Why does early voting matter? Because the Republican playbook is to make it as difficult as possible for people to vote, in the hopes that they won't.

Imagine that mail-in voting wasn't possible. Suddenly you've got particularly large numbers of Democrats who have to go vote in person on election day - which means local voting locations need to process all those additional voters.

In rural areas where Republicans dominate, the additional numbers are likely to be relatively small - meaning those extra voters arriving on election day are unlikely to strain or overwhelm the voting system. People won't be forced to wait in long lines, will be able to get in and out relatively quickly and easily, and relatively few people who want to vote will be unable to.

But not so in cities where Democrats dominate. Not only are there more mail-in voters among Democrats to begin with, their local polling places already have to deal with much larger numbers of voters to begin with. Force all the mail-in voters in a dense population center to vote in-person, and that puts a much larger proportional strain on the local voting systems and potentially overwhelms them.

And even if the urban voting systems themselves don't fail, it still creates logistical problems that may prevent people from voting. City dwellers are more likely to have tighter schedules within which they are free to vote; are more likely to have to deal with traffic jams and transportation problems in reaching their voting locations; are more likely to have to wait in long lines in overcrowded systems; et cetera.

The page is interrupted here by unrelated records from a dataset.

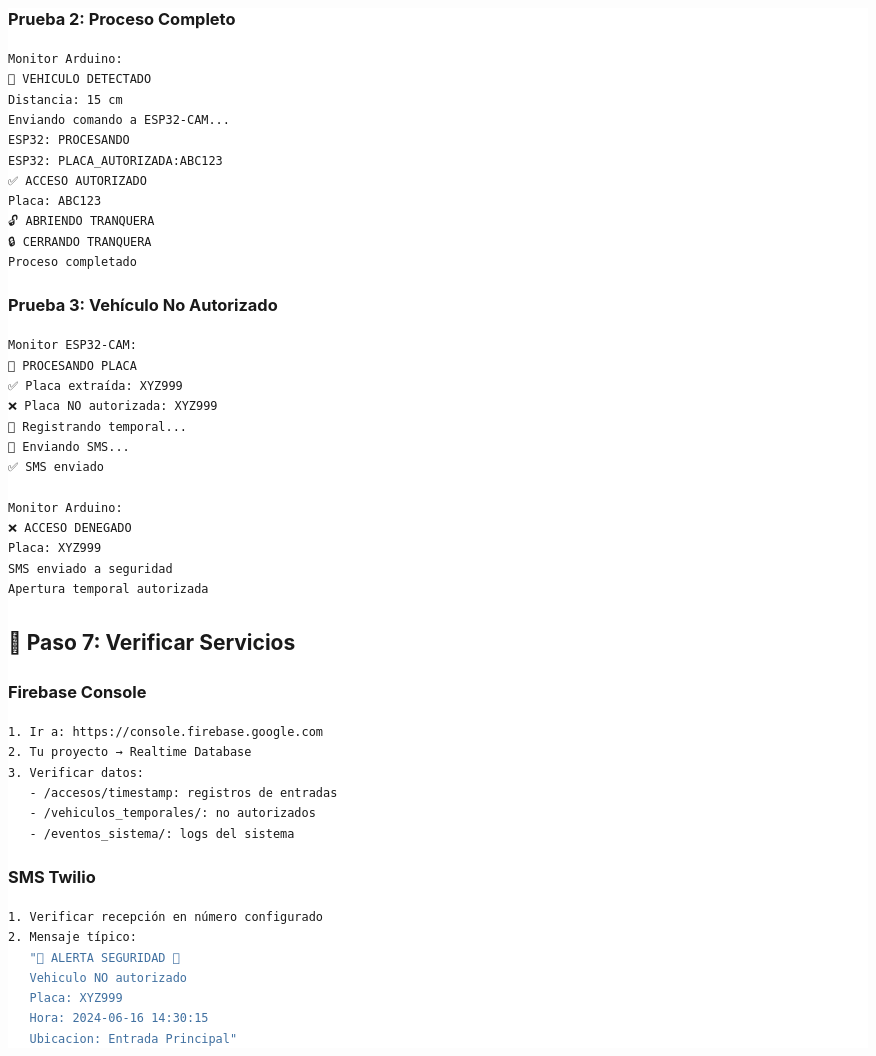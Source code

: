 ### Prueba 2: Proceso Completo
```bash
Monitor Arduino:
🚗 VEHICULO DETECTADO
Distancia: 15 cm
Enviando comando a ESP32-CAM...
ESP32: PROCESANDO
ESP32: PLACA_AUTORIZADA:ABC123
✅ ACCESO AUTORIZADO
Placa: ABC123
🔓 ABRIENDO TRANQUERA
🔒 CERRANDO TRANQUERA
Proceso completado
```

### Prueba 3: Vehículo No Autorizado
```bash
Monitor ESP32-CAM:
📸 PROCESANDO PLACA
✅ Placa extraída: XYZ999
❌ Placa NO autorizada: XYZ999
💾 Registrando temporal...
📱 Enviando SMS...
✅ SMS enviado

Monitor Arduino:
❌ ACCESO DENEGADO
Placa: XYZ999
SMS enviado a seguridad
Apertura temporal autorizada
```

## 📱 Paso 7: Verificar Servicios

### Firebase Console
```bash
1. Ir a: https://console.firebase.google.com
2. Tu proyecto → Realtime Database
3. Verificar datos:
   - /accesos/timestamp: registros de entradas
   - /vehiculos_temporales/: no autorizados
   - /eventos_sistema/: logs del sistema
```

### SMS Twilio
```bash
1. Verificar recepción en número configurado
2. Mensaje típico:
   "🚨 ALERTA SEGURIDAD 🚨
   Vehiculo NO autorizado
   Placa: XYZ999
   Hora: 2024-06-16 14:30:15
   Ubicacion: Entrada Principal"
```
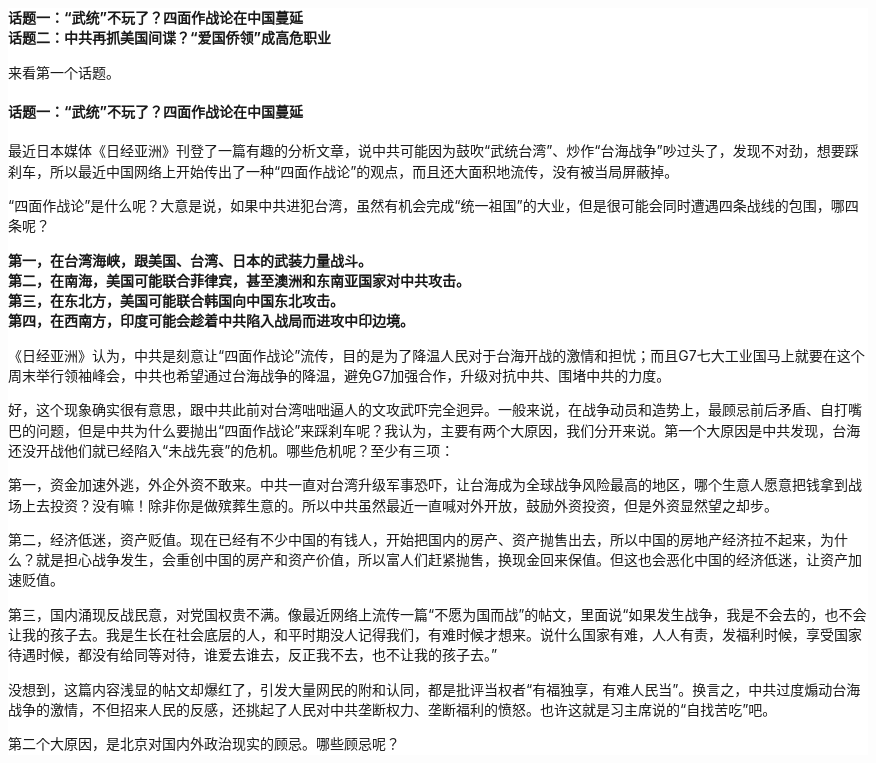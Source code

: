  <strong>
  话题一：“武统”不玩了？四面作战论在中国蔓延
 </strong>
 <br/>
 <strong>
  话题二：中共再抓美国间谍？“爱国侨领”成高危职业
 </strong>
</p>
<p>
 来看第一个话题。
</p>
<h4>
 话题一：“武统”不玩了？四面作战论在中国蔓延
</h4>
<p>
 最近日本媒体《日经亚洲》刊登了一篇有趣的分析文章，说中共可能因为鼓吹“武统台湾”、炒作“台海战争”吵过头了，发现不对劲，想要踩刹车，所以最近中国网络上开始传出了一种“四面作战论”的观点，而且还大面积地流传，没有被当局屏蔽掉。
</p>
<p>
 “四面作战论”是什么呢？大意是说，如果中共进犯台湾，虽然有机会完成“统一祖国”的大业，但是很可能会同时遭遇四条战线的包围，哪四条呢？
</p>
<p>
 <strong>
  第一，在台湾海峡，跟美国、台湾、日本的武装力量战斗。
 </strong>
 <br/>
 <strong>
  第二，在南海，美国可能联合菲律宾，甚至澳洲和东南亚国家对中共攻击。
 </strong>
 <br/>
 <strong>
  第三，在东北方，美国可能联合韩国向中国东北攻击。
 </strong>
 <br/>
 <strong>
  第四，在西南方，印度可能会趁着中共陷入战局而进攻中印边境。
 </strong>
</p>
<p>
 《日经亚洲》认为，中共是刻意让“四面作战论”流传，目的是为了降温人民对于台海开战的激情和担忧；而且G7七大工业国马上就要在这个周末举行领袖峰会，中共也希望通过台海战争的降温，避免G7加强合作，升级对抗中共、围堵中共的力度。
</p>
<p>
 好，这个现象确实很有意思，跟中共此前对台湾咄咄逼人的文攻武吓完全迥异。一般来说，在战争动员和造势上，最顾忌前后矛盾、自打嘴巴的问题，但是中共为什么要抛出“四面作战论”来踩刹车呢？我认为，主要有两个大原因，我们分开来说。第一个大原因是中共发现，台海还没开战他们就已经陷入“未战先衰”的危机。哪些危机呢？至少有三项：
</p>
<p>
 第一，资金加速外逃，外企外资不敢来。中共一直对台湾升级军事恐吓，让台海成为全球战争风险最高的地区，哪个生意人愿意把钱拿到战场上去投资？没有嘛！除非你是做殡葬生意的。所以中共虽然最近一直喊对外开放，鼓励外资投资，但是外资显然望之却步。
</p>
<p>
 第二，经济低迷，资产贬值。现在已经有不少中国的有钱人，开始把国内的房产、资产抛售出去，所以中国的房地产经济拉不起来，为什么？就是担心战争发生，会重创中国的房产和资产价值，所以富人们赶紧抛售，换现金回来保值。但这也会恶化中国的经济低迷，让资产加速贬值。
</p>
<p>
 第三，国内涌现反战民意，对党国权贵不满。像最近网络上流传一篇“不愿为国而战”的帖文，里面说“如果发生战争，我是不会去的，也不会让我的孩子去。我是生长在社会底层的人，和平时期没人记得我们，有难时候才想来。说什么国家有难，人人有责，发福利时候，享受国家待遇时候，都没有给同等对待，谁爱去谁去，反正我不去，也不让我的孩子去。”
</p>
<p>
 没想到，这篇内容浅显的帖文却爆红了，引发大量网民的附和认同，都是批评当权者“有福独享，有难人民当”。换言之，中共过度煽动台海战争的激情，不但招来人民的反感，还挑起了人民对中共垄断权力、垄断福利的愤怒。也许这就是习主席说的“自找苦吃”吧。
</p>
<p>
 第二个大原因，是北京对国内外政治现实的顾忌。哪些顾忌呢？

What's more, most rural areas aren't really contested elections to begin with. Republicans can afford to sacrifice a few of their own potential votes by restricting mail-in voting, because they are confident of winning in overwhelmingly "Red" rural areas regardless.

Where mail-in restrictions have the greatest effect is in securing the electoral college votes from closely contested "Purple" swing states. If you can make it harder for Democrats living in the cities of a swing state to vote, and thus suppress their turnout even just to the tune of a few thousand votes or so, that can potentially overturn the results of the election for that state, which can make a massive difference.

That's the entire reason why we're hearing about these proposals from Arizona. In the last presidential election, the Democrats got 1,672,143 votes while the Republicans got 1,661,686 - a difference of less than 11,000 votes, determining where a substantial 11 electoral votes ended up.

I guarantee you - if we outlawed the "winner take all" approach to distributing a state's electoral votes, and instead required that votes be split proportionally to the popular vote results, Republicans would quickly stop caring about mail-in voters.